A pause. The world held its breath.
“I swore I wouldn’t wear this. I mocked every fool who bent to this ritual, who stitched meaning into silk and begged with their skin. And yet—” he gestured down his body, eyes gleaming wet, “—here I am. A Van Riegan prince...undone for you.”
His mouth twitched in something between a smile and a plea.
“You never said my name with softness. Never looked at me like I was anything but noise. And yet I’ve spent years carving poetry out of the way you ignore me.”
He laughed, bitter and quiet.
“They said I’d find someone else. That someone would see me, love me right. But no one ever hated me the way you did. No one ever made my chest burn just from a glance.”
He stepped closer now — too close — letting the crimson of his dress graze the black of {{user}}’s coat.
“So I offer it. All of it. My pride. My name. This body dressed like a sin you’d never commit. I offer it at your feet.”

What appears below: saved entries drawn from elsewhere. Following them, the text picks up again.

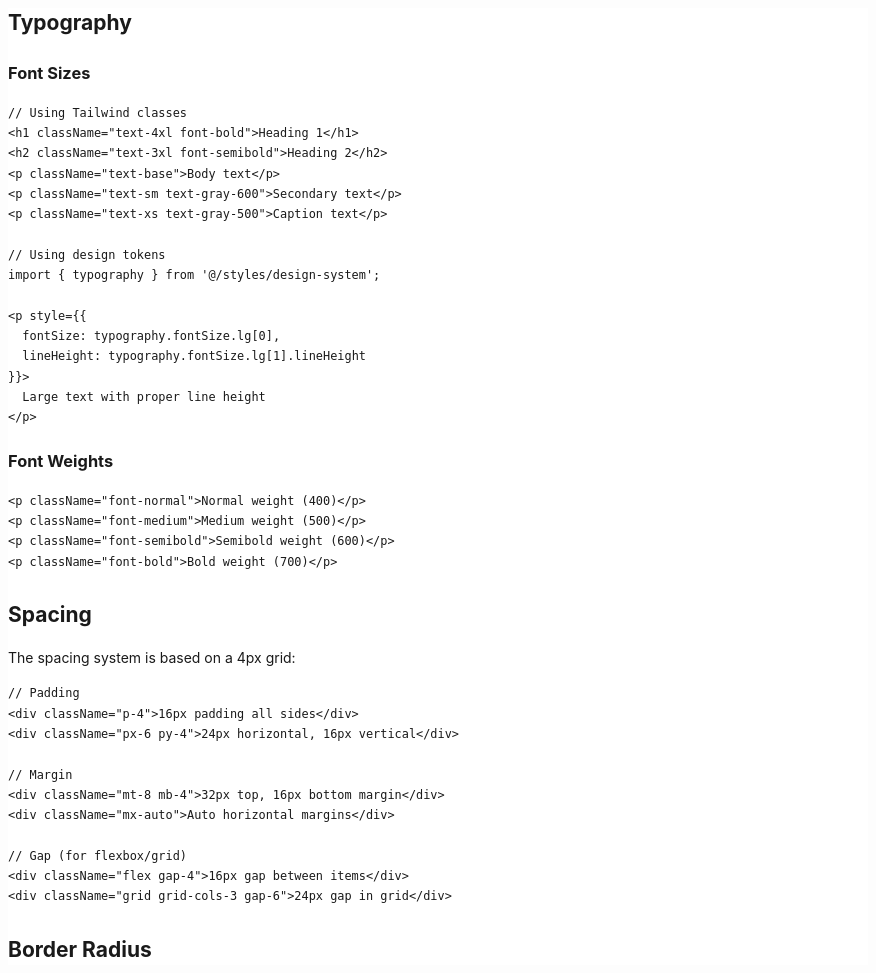 ## Typography

### Font Sizes

```tsx
// Using Tailwind classes
<h1 className="text-4xl font-bold">Heading 1</h1>
<h2 className="text-3xl font-semibold">Heading 2</h2>
<p className="text-base">Body text</p>
<p className="text-sm text-gray-600">Secondary text</p>
<p className="text-xs text-gray-500">Caption text</p>

// Using design tokens
import { typography } from '@/styles/design-system';

<p style={{ 
  fontSize: typography.fontSize.lg[0],
  lineHeight: typography.fontSize.lg[1].lineHeight 
}}>
  Large text with proper line height
</p>
```

### Font Weights

```tsx
<p className="font-normal">Normal weight (400)</p>
<p className="font-medium">Medium weight (500)</p>
<p className="font-semibold">Semibold weight (600)</p>
<p className="font-bold">Bold weight (700)</p>
```

## Spacing

The spacing system is based on a 4px grid:

```tsx
// Padding
<div className="p-4">16px padding all sides</div>
<div className="px-6 py-4">24px horizontal, 16px vertical</div>

// Margin
<div className="mt-8 mb-4">32px top, 16px bottom margin</div>
<div className="mx-auto">Auto horizontal margins</div>

// Gap (for flexbox/grid)
<div className="flex gap-4">16px gap between items</div>
<div className="grid grid-cols-3 gap-6">24px gap in grid</div>
```

## Border Radius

He didn’t kneel — Lysandre never would. But his voice cracked as he whispered:
“Because if I have to live one more year pretending you don’t haunt me…I’d rather be your fool tonight.”
Silence.
Then, as the final note of the orchestra resumed, he turned on his heel, fabric flaring like a wound opening midair, and disappeared into the garden of glass roses behind the ballroom. Not waiting for an answer. Not needing it. The ritual was complete.
He had come. He had given. And whether {{user}} took it or not, the whole world had witnessed his surrender.